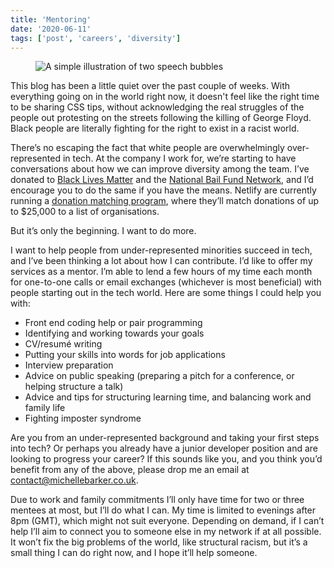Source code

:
 ```yaml
---
title: 'Mentoring'
date: '2020-06-11'
tags: ['post', 'careers', 'diversity']
---
```


<figure>
  <img src="mentoring-01.svg" alt="A simple illustration of two speech bubbles">
</figure>

This blog has been a little quiet over the past couple of weeks. With everything going on in the world right now, it doesn't feel like the right time to be sharing CSS tips, without acknowledging the real struggles of the people out protesting on the streets following the killing of George Floyd. Black people are literally fighting for the right to exist in a racist world.

There’s no escaping the fact that white people are overwhelmingly over-represented in tech. At the company I work for, we’re starting to have conversations about how we can improve diversity among the team. I’ve donated to [Black Lives Matter](https://secure.actblue.com/donate/ms_blm_homepage_2019) and the [National Bail Fund Network](https://www.communityjusticeexchange.org/nbfn-directory), and I’d encourage you to do the same if you have the means. Netlify are currently running a [donation matching program](https://www.netlify.com/donation-matching), where they’ll match donations of up to \$25,000 to a list of organisations.

But it’s only the beginning. I want to do more.

I want to help people from under-represented minorities succeed in tech, and I’ve been thinking a lot about how I can contribute. I’d like to offer my services as a mentor. I’m able to lend a few hours of my time each month for one-to-one calls or email exchanges (whichever is most beneficial) with people starting out in the tech world. Here are some things I could help you with:

- Front end coding help or pair programming
- Identifying and working towards your goals
- CV/resumé writing
- Putting your skills into words for job applications
- Interview preparation
- Advice on public speaking (preparing a pitch for a conference, or helping structure a talk)
- Advice and tips for structuring learning time, and balancing work and family life
- Fighting imposter syndrome

Are you from an under-represented background and taking your first steps into tech? Or perhaps you already have a junior developer position and are looking to progress your career? If this sounds like you, and you think you’d benefit from any of the above, please drop me an email at [contact@michellebarker.co.uk](mailto:contact@michellebarker.co.uk).

Due to work and family commitments I’ll only have time for two or three mentees at most, but I’ll do what I can. My time is limited to evenings after 8pm (GMT), which might not suit everyone. Depending on demand, if I can’t help I’ll aim to connect you to someone else in my network if at all possible. It won’t fix the big problems of the world, like structural racism, but it’s a small thing I can do right now, and I hope it’ll help someone.
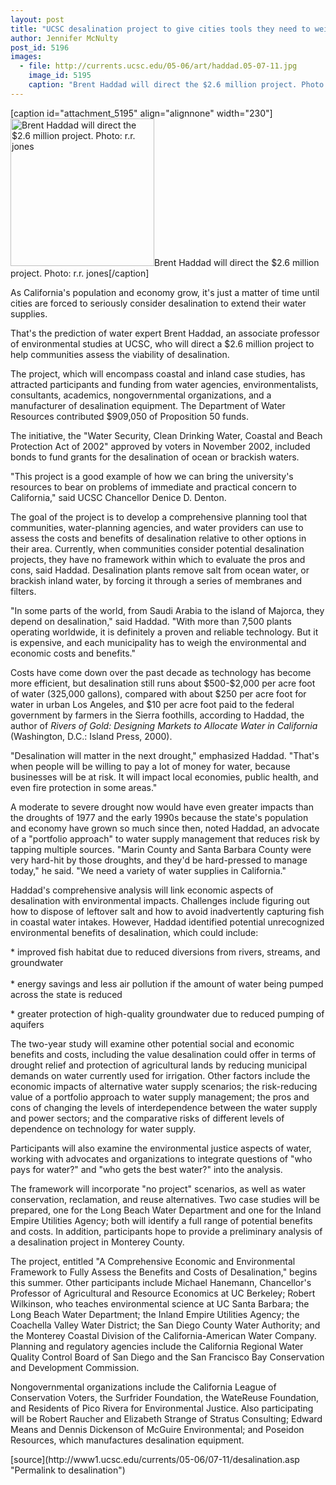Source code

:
 ```yaml
---
layout: post
title: "UCSC desalination project to give cities tools they need to weigh pros and cons"
author: Jennifer McNulty 
post_id: 5196
images:
  - file: http://currents.ucsc.edu/05-06/art/haddad.05-07-11.jpg
    image_id: 5195
    caption: "Brent Haddad will direct the $2.6 million project. Photo: r.r. jones"
---
```


[caption id="attachment_5195" align="alignnone" width="230"]<a href="http://localhost/mysite/wp-content/uploads/2005/07/haddad.05-07-11.jpg"><img class="size-full wp-image-5195" src="http://localhost/mysite/wp-content/uploads/2005/07/haddad.05-07-11.jpg" alt="Brent Haddad will direct the $2.6 million project. Photo: r.r. jones" width="230" height="236" /></a>Brent Haddad will direct the $2.6 million project. Photo: r.r. jones[/caption]
<a name="content" id="content"></a>
<p>
  As California's population and economy grow, it's just a matter of time until cities are forced to seriously consider desalination to extend their water supplies.
</p>
<p>
  That's the prediction of water expert Brent Haddad, an associate professor of environmental studies at UCSC, who will direct a $2.6 million project to help communities assess the viability of desalination.
</p>
<p>
  The project, which will encompass coastal and inland case studies, has attracted participants and funding from water agencies, environmentalists, consultants, academics, nongovernmental organizations, and a manufacturer of desalination equipment. The Department of Water Resources contributed $909,050 of Proposition 50 funds.
</p>
<p>
  The initiative, the "Water Security, Clean Drinking Water, Coastal and Beach Protection Act of 2002" approved by voters in November 2002, included bonds to fund grants for the desalination of ocean or brackish waters.
</p>
<p>
  "This project is a good example of how we can bring the university's resources to bear on problems of immediate and practical concern to California," said UCSC Chancellor Denice D. Denton.
</p>
<p>
  The goal of the project is to develop a comprehensive planning tool that communities, water-planning agencies, and water providers can use to assess the costs and benefits of desalination relative to other options in their area. Currently, when communities consider potential desalination projects, they have no framework within which to evaluate the pros and cons, said Haddad. Desalination plants remove salt from ocean water, or brackish inland water, by forcing it through a series of membranes and filters.
</p>
<p>
  "In some parts of the world, from Saudi Arabia to the island of Majorca, they depend on desalination," said Haddad. "With more than 7,500 plants operating worldwide, it is definitely a proven and reliable technology. But it is expensive, and each municipality has to weigh the environmental and economic costs and benefits."
</p>
<p>
  Costs have come down over the past decade as technology has become more efficient, but desalination still runs about $500-$2,000 per acre foot of water (325,000 gallons), compared with about $250 per acre foot for water in urban Los Angeles, and $10 per acre foot paid to the federal government by farmers in the Sierra foothills, according to Haddad, the author of <i>Rivers of Gold: Designing Markets to Allocate Water in California</i> (Washington, D.C.: Island Press, 2000).
</p>
<p>
  "Desalination will matter in the next drought," emphasized Haddad. "That's when people will be willing to pay a lot of money for water, because businesses will be at risk. It will impact local economies, public health, and even fire protection in some areas."
</p>
<p>
  A moderate to severe drought now would have even greater impacts than the droughts of 1977 and the early 1990s because the state's population and economy have grown so much since then, noted Haddad, an advocate of a "portfolio approach" to water supply management that reduces risk by tapping multiple sources. "Marin County and Santa Barbara County were very hard-hit by those droughts, and they'd be hard-pressed to manage today," he said. "We need a variety of water supplies in California."
</p>
<p>
  Haddad's comprehensive analysis will link economic aspects of desalination with environmental impacts. Challenges include figuring out how to dispose of leftover salt and how to avoid inadvertently capturing fish in coastal water intakes. However, Haddad identified potential unrecognized environmental benefits of desalination, which could include:
</p>
<p>
  * improved fish habitat due to reduced diversions from rivers, streams, and groundwater<br>
  <br>
  * energy savings and less air pollution if the amount of water being pumped across the state is reduced
</p>
<p>
  * greater protection of high-quality groundwater due to reduced pumping of aquifers
</p>
<p>
  The two-year study will examine other potential social and economic benefits and costs, including the value desalination could offer in terms of drought relief and protection of agricultural lands by reducing municipal demands on water currently used for irrigation. Other factors include the economic impacts of alternative water supply scenarios; the risk-reducing value of a portfolio approach to water supply management; the pros and cons of changing the levels of interdependence between the water supply and power sectors; and the comparative risks of different levels of dependence on technology for water supply.
</p>
<p>
  Participants will also examine the environmental justice aspects of water, working with advocates and organizations to integrate questions of "who pays for water?" and "who gets the best water?" into the analysis.
</p>
<p>
  The framework will incorporate "no project" scenarios, as well as water conservation, reclamation, and reuse alternatives. Two case studies will be prepared, one for the Long Beach Water Department and one for the Inland Empire Utilities Agency; both will identify a full range of potential benefits and costs. In addition, participants hope to provide a preliminary analysis of a desalination project in Monterey County.
</p>
<p>
  The project, entitled "A Comprehensive Economic and Environmental Framework to Fully Assess the Benefits and Costs of Desalination," begins this summer. Other participants include Michael Hanemann, Chancellor's Professor of Agricultural and Resource Economics at UC Berkeley; Robert Wilkinson, who teaches environmental science at UC Santa Barbara; the Long Beach Water Department; the Inland Empire Utilities Agency; the Coachella Valley Water District; the San Diego County Water Authority; and the Monterey Coastal Division of the California-American Water Company. Planning and regulatory agencies include the California Regional Water Quality Control Board of San Diego and the San Francisco Bay Conservation and Development Commission.
</p>
<p>
  Nongovernmental organizations include the California League of Conservation Voters, the Surfrider Foundation, the WateReuse Foundation, and Residents of Pico Rivera for Environmental Justice. Also participating will be Robert Raucher and Elizabeth Strange of Stratus Consulting; Edward Means and Dennis Dickenson of McGuire Environmental; and Poseidon Resources, which manufactures desalination equipment.
</p>
[source](http://www1.ucsc.edu/currents/05-06/07-11/desalination.asp "Permalink to desalination")
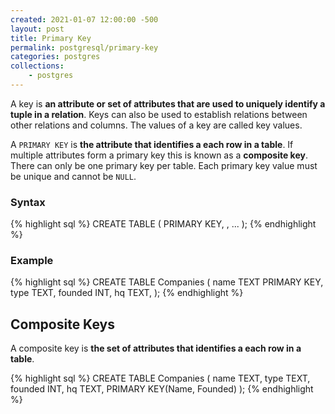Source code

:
 ```yaml
---
created: 2021-01-07 12:00:00 -500
layout: post
title: Primary Key
permalink: postgresql/primary-key
categories: postgres
collections: 
    - postgres
---
```


A key is **an attribute or set of attributes that are used to uniquely identify a tuple in a relation**.
Keys can also be used to establish relations between other relations and columns. 
The values of a key are called key values.

A ```PRIMARY KEY``` is **the attribute that identifies a each row in a table**.
If multiple attributes form a primary key this is known as a **composite key**. 
There can only be one primary key per table. Each primary key value must be unique and cannot be ```NULL```.

### Syntax

{% highlight sql %}
CREATE TABLE <table-name> (
    <column-name> <column-type> PRIMARY KEY,
    <column-name> <column-type>,
    ...
);
{% endhighlight %}

### Example

{% highlight sql %}
CREATE TABLE Companies (
    name TEXT PRIMARY KEY,
    type TEXT,
    founded INT,
    hq TEXT,
);
{% endhighlight %}

<h2 id="composite-key">Composite Keys</h2>

A composite key is **the set of attributes that identifies a each row in a table**.

{% highlight sql %}
CREATE TABLE Companies (
    name TEXT,
    type TEXT,
    founded INT,
    hq TEXT,
    PRIMARY KEY(Name, Founded)
);
{% endhighlight %}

*Work request*: Copy only the lines in the listing that contain "type".

*Solution for this task*:
    <column-name> <column-type> PRIMARY KEY,
    <column-name> <column-type>,
    type TEXT,
    type TEXT,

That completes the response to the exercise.